◆ Exercise
Give back, exactly as written, the lines from the first line of the data below through the line with "(ބަކުރުބެ) ފައްޓަވައިފި އެވެ.", and omit the pictures.

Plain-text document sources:
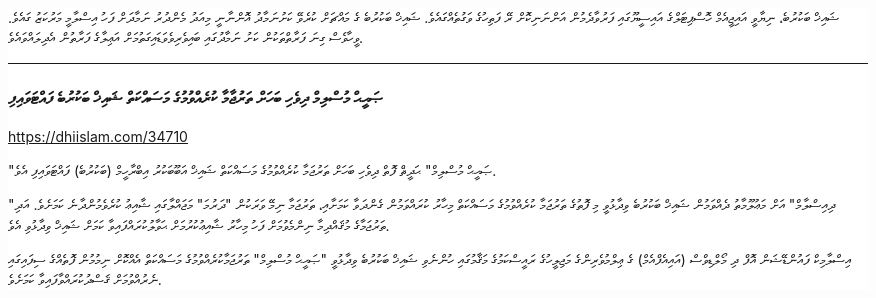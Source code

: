 ޝައިޚް ބަކުރުބެ، ނިޔާވީ އައިޖީއެމް ހޮސްޕިޓަލްގެ އައިސީޔޫގައި ފަރުވާދެމުން އަންނަނިކޮށް ރޭ ފަތިހުގެ ވަގުތެއްގައެވެ. ޝައިޚް ބަކުރުބެ ގެ މައްޗަށް ކުރެވޭ ކަށުނަމާދު އޮންނާނީ މިއަދު މެންދުރު ނަމާދަށް ފަހު އިސްލާމީ މަރުކަޒު ގައެވެ. ވީހާވެސް ގިނަ ފަރާތްތަކުން ކަށު ނަމާދުގައި ބައިވެރިވެވަޑައިގަތުމަށް އަޢިލާގެ ފަރާތުން އެދިލައްވައެވެ.

---

### ޞަޙީޙް މުސްލިމް ދިވެހި ބަހަށް ތަރުޖާމާ ކުރެއްވުމުގެ މަސައްކަތް ޝައިޚް ބަކުރުބެ ފައްޓަވައިފި

https://dhiislam.com/34710

"ޞަޙީޙް މުސްލިމް" ޙަދީޘް ފޮތް ދިވެހި ބަހަށް ތަރުޖަމާ ކުރެއްވުމުގެ މަސައްކަތް ޝައިޚް އަބޫބަކުރު އިބްރާހީމް (ބަކުރުބެ) ފައްޓަވައިފި އެވެ.

"ދިއިސްލާމް" އަށް މަޢުލޫމާތު ދެއްވަމުން ޝައިޚް ބަކުރުބެ ވިދާޅުވީ މި ފޮތުގެ ތަރުޖަމާ ކުރެއްވުމުގެ މަސައްކަތް މިހާރު ކުރައްވަމުން ގެންދަވާ ކަމަށާއި، ތަރުޖަމާ ނިމޭ ވަރަކުން "ދަރުމަ" މަޖައްލާގައި ޝާއިޢު ކުރެވެމުންދާނެ ކަމަށެވެ. އަދި ތަރުޖަމާގެ މުޤައްދިމާ ނިންމެވުމަށް ފަހު މިހާރު ޝާއިޢުކުރުމަށް ޙަވާލުކުރައްފައިވާ ކަމަށް ޝައިޚް ވިދާޅުވި އެވެ.

އިސްލާމިކް ފައުންޑޭޝަން އޮފް ދި މޯލްޑިވްސް (އައިއެފްއެމް) ގެ ޢިލްމުވެރިންގެ މަޖިލީހުގެ ރައީސްކަމުގެ މަޤާމުގައި ހުންނެވި ޝައިޚް ބަކުރުބެ ވިދާޅުވީ "ޞަޙީޙް މުސްލިމް" ތަރުޖަމާކުރެއްވުމުގެ މަސައްކަތް އެއްކޮށް ނިމުމުން ފޮތެއްގެ ސިފައިގައި ނެރުއްވުމަށް ޤަސްދުކުރައްވާފައިވާ ކަމަށެވެ.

◆ Exercise solution
Source code

: ޝައިޚް ބަކުރުބެ، ނިޔާވީ އައިޖީއެމް ހޮސްޕިޓަލްގެ އައިސީޔޫގައި ފަރުވާދެމުން އަންނަނިކޮށް ރޭ ފަތިހުގެ ވަގުތެއްގައެވެ. ޝައިޚް ބަކުރުބެ ގެ މައްޗަށް ކުރެވޭ ކަށުނަމާދު އޮންނާނީ މިއަދު މެންދުރު ނަމާދަށް ފަހު އިސްލާމީ މަރުކަޒު ގައެވެ. ވީހާވެސް ގިނަ ފަރާތްތަކުން ކަށު ނަމާދުގައި ބައިވެރިވެވަޑައިގަތުމަށް އަޢިލާގެ ފަރާތުން އެދިލައްވައެވެ.

---

### ޞަޙީޙް މުސްލިމް ދިވެހި ބަހަށް ތަރުޖާމާ ކުރެއްވުމުގެ މަސައްކަތް ޝައިޚް ބަކުރުބެ ފައްޓަވައިފި

https://dhiislam.com/34710

"ޞަޙީޙް މުސްލިމް" ޙަދީޘް ފޮތް ދިވެހި ބަހަށް ތަރުޖަމާ ކުރެއްވުމުގެ މަސައްކަތް ޝައިޚް އަބޫބަކުރު އިބްރާހީމް (ބަކުރުބެ) ފައްޓަވައިފި އެވެ.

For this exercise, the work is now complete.